In line with this, radiotherapy of prostate cancer and rectal cancer can increase MMP activity in the tumor and the local microenvironment (Angenete et al., 2009; Hovdenak et al., 2002; Kumar et al., 2002; Kumar et al., 2000). As stated above, these MMPs play a crucial role in invasion (Brown & Murray, 2015) and are correlated with cancer stage, metastasis and survival (Cho et al., 2005; Trudel et al., 2010).

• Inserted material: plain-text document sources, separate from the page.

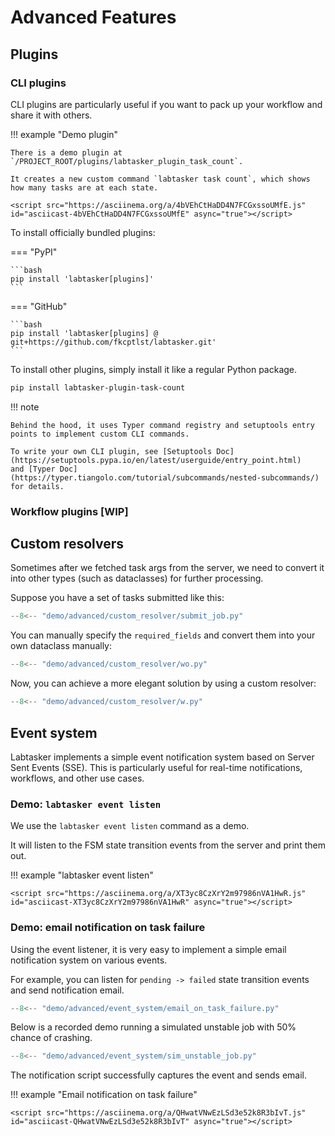 # Advanced Features

## Plugins

### CLI plugins

CLI plugins are particularly useful if you want to pack up your workflow and share it with others.

!!! example "Demo plugin"

    There is a demo plugin at `/PROJECT_ROOT/plugins/labtasker_plugin_task_count`.

    It creates a new custom command `labtasker task count`, which shows how many tasks are at each state.

    <script src="https://asciinema.org/a/4bVEhCtHaDD4N7FCGxssoUMfE.js" id="asciicast-4bVEhCtHaDD4N7FCGxssoUMfE" async="true"></script>

To install officially bundled plugins:

=== "PyPI"

    ```bash
    pip install 'labtasker[plugins]'
    ```

=== "GitHub"

    ```bash
    pip install 'labtasker[plugins] @ git+https://github.com/fkcptlst/labtasker.git'
    ```

To install other plugins, simply install it like a regular Python package.

```bash
pip install labtasker-plugin-task-count
```

!!! note

    Behind the hood, it uses Typer command registry and setuptools entry points to implement custom CLI commands.

    To write your own CLI plugin, see [Setuptools Doc](https://setuptools.pypa.io/en/latest/userguide/entry_point.html)
    and [Typer Doc](https://typer.tiangolo.com/tutorial/subcommands/nested-subcommands/) for details.

### Workflow plugins [WIP]

## Custom resolvers

Sometimes after we fetched task args from the server, we need to convert it into other types (such as dataclasses) for
further processing.

Suppose you have a set of tasks submitted like this:

```python title="demo/advanced/custom_resolver/submit_job.py"
--8<-- "demo/advanced/custom_resolver/submit_job.py"
```

You can manually specify the `required_fields` and convert them into your own dataclass manually:

```python title="demo/advanced/custom_resolver/wo.py"
--8<-- "demo/advanced/custom_resolver/wo.py"
```

Now, you can achieve a more elegant solution by using a custom resolver:

```python title="demo/advanced/custom_resolver/w.py"
--8<-- "demo/advanced/custom_resolver/w.py"
```

## Event system

Labtasker implements a simple event notification system based on Server Sent Events (SSE).
This is particularly useful for real-time notifications, workflows, and other use cases.

### Demo: `labtasker event listen`

We use the `labtasker event listen` command as a demo.

It will listen to the FSM state transition events from the server and print them out.

!!! example "labtasker event listen"

    <script src="https://asciinema.org/a/XT3yc8CzXrY2m97986nVA1HwR.js" id="asciicast-XT3yc8CzXrY2m97986nVA1HwR" async="true"></script>

### Demo: email notification on task failure

Using the event listener, it is very easy to implement a simple email notification system
on various events.

For example, you can listen for `pending -> failed` state transition events and
send notification email.

```python title="demo/advanced/event_system/email_on_task_failure.py"
--8<-- "demo/advanced/event_system/email_on_task_failure.py"
```

Below is a recorded demo running a simulated unstable job with 50% chance of crashing.

```python title="demo/advanced/event_system/sim_unstable_job.py"
--8<-- "demo/advanced/event_system/sim_unstable_job.py"
```

The notification script successfully captures the event and sends email.

!!! example "Email notification on task failure"

    <script src="https://asciinema.org/a/QHwatVNwEzLSd3e52k8R3bIvT.js" id="asciicast-QHwatVNwEzLSd3e52k8R3bIvT" async="true"></script>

Evidently, radiotherapy can also yield an anti-invasive and anti-metastatic effect. Post-mastectomy radiotherapy in high-risk breast cancer patients leads to a significantly lower probability of locoregional recurrences and distant metastases (Nielsen et al., 2006; Poortmans et al., 2015). Furthermore, several pre-clinical and clinical data indicate that radiotherapy can instigate a systemic anti-tumor effect in non-irradiated metastases, yet this effect is extremely rare and impossible to predict (Abuodeh et al., 2016; Formenti & Demaria, 2009). The underlying mechanism could be a radiotherapy-induced systemic anti-tumor immune response (Formenti & Demaria, 2009). The systemic anti-tumor effect of radiotherapy was described for the first time by Mole in 1953 and was termed the ‘abscopal effect’ (Mole, 1953). Recently, it has been more frequently reported, often when radiotherapy was administered in combination with checkpoint-inhibitors (Postow et al., 2012). Small prospective studies and retrospective studies have shown that the combination of checkpoint-inhibitors with radiotherapy could act synergistically, raising response rates and improving survival (Shaverdian et al., 2017; Twyman-Saint Victor et al., 2015; Hiniker et al., 2016; Williams et al., 2017; Tang et al., 2017; Sundahl et al., 2018). The underlying molecular mechanism could be the release of tumor antigen, triggered by radiotherapy-induced immunogenic cell death, and a subsequent systemic anti-tumor immune response, mediated by the checkpoint-inhibitor which reactivates the immune system by blocking the inhibitory signals on the immune cells (e.g. programmed cell death protein 1) (Formenti & Demaria, 2009). Several prospective clinical trials are currently investigating this combination treatment (Vacchelli et al., 2016; Sundahl et al., 2017; De Wolf et al., 2017).

Conclusion

There is abundant evidence from in vivo and in vitro experiments that ionizing radiation, applied to cancer cells or host cells, to the tumor, the whole host or the putative site of tumor development may stimulate the metastatic process. Clinical observations do not directly confirm these data, leaving open the question whether or not radiotherapy enhances metastasis. The overall net outcome of radiotherapy is beneficial as it may reduce metastasis and prolong survival. This therapeutic benefit does not exclude a limitation of the benefit by negative effects of the irradiation on the cancer cells or on the host. The present review of literature suggests clinical trials to investigate correction of the pro-invasive and pro-metastatic activities of radiation by anti-inflammatory or other agents shown to be effective in preclinical settings.